■ What to work on:
Take each line of the listing that has the string "작성합니다" and report it.

■ Recorded information:
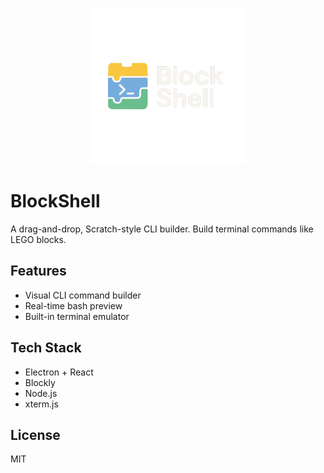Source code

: <p align="center">
  <img src="blockshell-removebg-preview.png" width="250"/>
</p>

# BlockShell
A drag-and-drop, Scratch-style CLI builder. Build terminal commands like LEGO blocks.

## Features
- Visual CLI command builder
- Real-time bash preview
- Built-in terminal emulator

## Tech Stack
- Electron + React
- Blockly
- Node.js
- xterm.js

## License
MIT

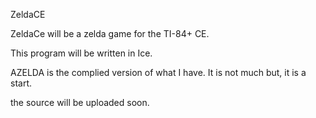 ZeldaCE

ZeldaCe will be a zelda game for the TI-84+ CE. 

This program will be written in Ice.

AZELDA is the complied version of what I have.  It is not much but, it is a start.

the source will be uploaded soon.
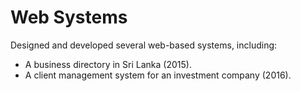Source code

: # Web Systems

Designed and developed several web-based systems, including:
- A business directory in Sri Lanka (2015).
- A client management system for an investment company (2016).
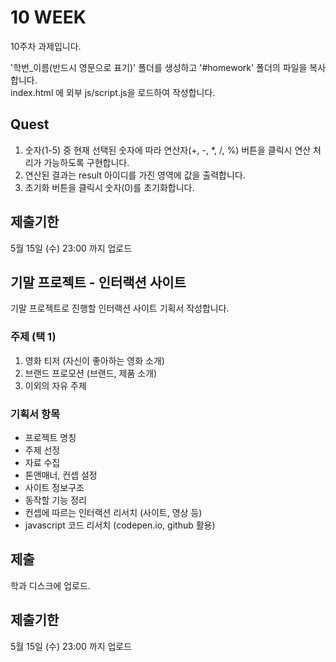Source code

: # 10 WEEK

10주차 과제입니다.

'학번_이름(반드시 영문으로 표기)' 폴더를 생성하고 '#homework' 폴더의 파일을 복사합니다.<br/>
index.html 에 외부 js/script.js을 로드하여 작성합니다.

## Quest

1) 숫자(1-5) 중 현재 선택된 숫자에 따라 연산자(+, -, *, /, %) 버튼을 클릭시 연산 처리가 가능하도록 구현합니다.
2) 연산된 결과는 result 아이디를 가진 영역에 값을 출력합니다.
3) 초기화 버튼을 클릭시 숫자(0)를 초기화합니다.

## 제출기한

5월 15일 (수) 23:00 까지 업로드

## 기말 프로젝트 - 인터랙션 사이트

기말 프로젝트로 진행할 인터랙션 사이트 기획서 작성합니다.

### 주제 (택 1)
1. 영화 티저 (자신이 좋아하는 영화 소개)
2. 브랜드 프로모션 (브랜드, 제품 소개)
3. 이외의 자유 주제

### 기획서 항목
- 프로젝트 명칭
- 주제 선정
- 자료 수집
- 톤앤매너, 컨셉 설정
- 사이트 정보구조
- 동작할 기능 정리
- 컨셉에 따르는 인터랙션 리서치 (사이트, 영상 등)
- javascript 코드 리서치 (codepen.io, github 활용)

## 제출

학과 디스크에 업로드.

## 제출기한

5월 15일 (수) 23:00 까지 업로드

■ Exercise solution:
index.html 에 외부 js/script.js을 로드하여 작성합니다.
기말 프로젝트로 진행할 인터랙션 사이트 기획서 작성합니다.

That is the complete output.